Entre uma posição direta e outra indireta, o Estado fica com 97,8% do negócio da aviação. O empresário Humberto Pedrosa passa a deter 1,8% e os trabalhadores a restante participação de 0,4%.

Os acionistas privados da TAP passaram a deter apenas 2,2% do principal ativo da empresa, o negócio da aviação, no seguimento do aumento de capital realizado pela empresa e totalmente subscrito pelo Estado esta segunda-feira. O Governo explica, ao ECO, que o reforço da posição pública se deve a indisponibilidade dos outros acionistas de acompanharem a operação.

“O Estado — que já era indiretamente maioritário no capital da Empresa, pois detém 72,5% da SGPS — passou a deter diretamente uma participação de cerca de 92% na TAP SA. Como consequência, após este aumento de capital, a TAP SGPS passa a deter 8% da TAP SA”, explicou fonte oficial do Ministério das Finanças.

O capital social da TAP SA — que era até agora detida a 100% pela holding TAP SGPS — foi aumentado para 503,5 milhões de euros (dos anteriores 41,5 milhões de euros). A companhia aérea passa, assim, a ter como acionista direto a República Portuguesa, através da Direção-Geral do Tesouro e Finanças, com uma participação social representativa de cerca de 92% do capital (o que compara com 72,5% detidos até agora pelo Estado).

Os restantes 8% do capital social da TAP são detidos de forma direta pela SGPS, mas aqui também há capital público. A holding é detida em 72,5% pelo Estado e em 22,5% pelo empresário Humberto Pedrosa. Através desta posição indireta de 5,8%, o Estado fica com 97,8% do negócio da aviação. Pedrosa passa a deter 1,8% e os trabalhadores a restante participação de 0,4%.

“Esta situação resulta também da ausência de disponibilidade privada para participar nos aumentos de capital, no tempo e na dimensão indispensáveis para assegurar a continuidade da atividade e garantir o equilíbrio de balanço da empresa”, refere o ministério liderado por João Leão.
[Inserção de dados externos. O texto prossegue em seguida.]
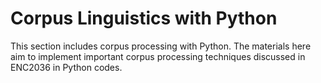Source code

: # Corpus Linguistics with Python

This section includes corpus processing with Python. 
The materials here aim to implement important corpus processing techniques discussed in ENC2036 in Python codes.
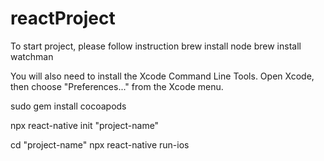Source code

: # reactProject

To start project, please follow instruction 
brew install node
brew install watchman


You will also need to install the Xcode Command Line Tools. Open Xcode, then choose "Preferences..." from the Xcode menu.



sudo gem install cocoapods



npx react-native init "project-name"


cd "project-name"
npx react-native run-ios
O valor do aumento de capital diz respeito à compensação pelo impacto das medidas de contenção da pandemia, que as autoridades europeias consideraram, a 23 de abril, que estava em conformidade com as regras da União Europeia em matéria de auxílios estatais. Em causa está o período entre 19 de março e 30 de junho de 2020. Esta verba “exclusivamente dirigida a compensar as perdas ocorridas no âmbito do transporte aéreo” nesse período é “indispensável para a tesouraria da TAP, SA num momento em que se começa a assistir a uma gradual retoma da procura“, diz o ministério.

A fim de garantir que não haverá sobrecompensação, a medida prevê que Portugal, até setembro de 2021, reveja e comunique à Comissão o montante dos prejuízos efetivamente sofridos. Pela mesma razão, este dinheiro vem do envelope total de ajuda à TAP até 2024, que pode ir até um máximo de 3,7 mil milhões de euros (incluindo também os 1,2 mil milhões recebidos em 2020).

Esse primeiro cheque entrou nas contas como empréstimo, mas poderá ainda ser convertido em capital, reforçando ainda mais a posição do Estado. “Qualquer decisão quanto ao empréstimo de 1.200 milhões de euros correspondente ao auxílio de emergência apenas poderá ser tomada após aprovação do Plano de Reestruturação por parte da Comissão Europeia“, acrescentou.

O plano de reestruturação da TAP continua à espera de aprovação em Bruxelas, estando a decorrer os contactos entre as autoridades portuguesas e europeias. O prazo inicial apontado pelo Governo era o primeiro trimestre do ano, mas têm havido constantes adiamentos. Em entrevista ao ECO há um mês, o CEO Ramiro Sequeira apontava para a resposta positiva chegue no início de junho.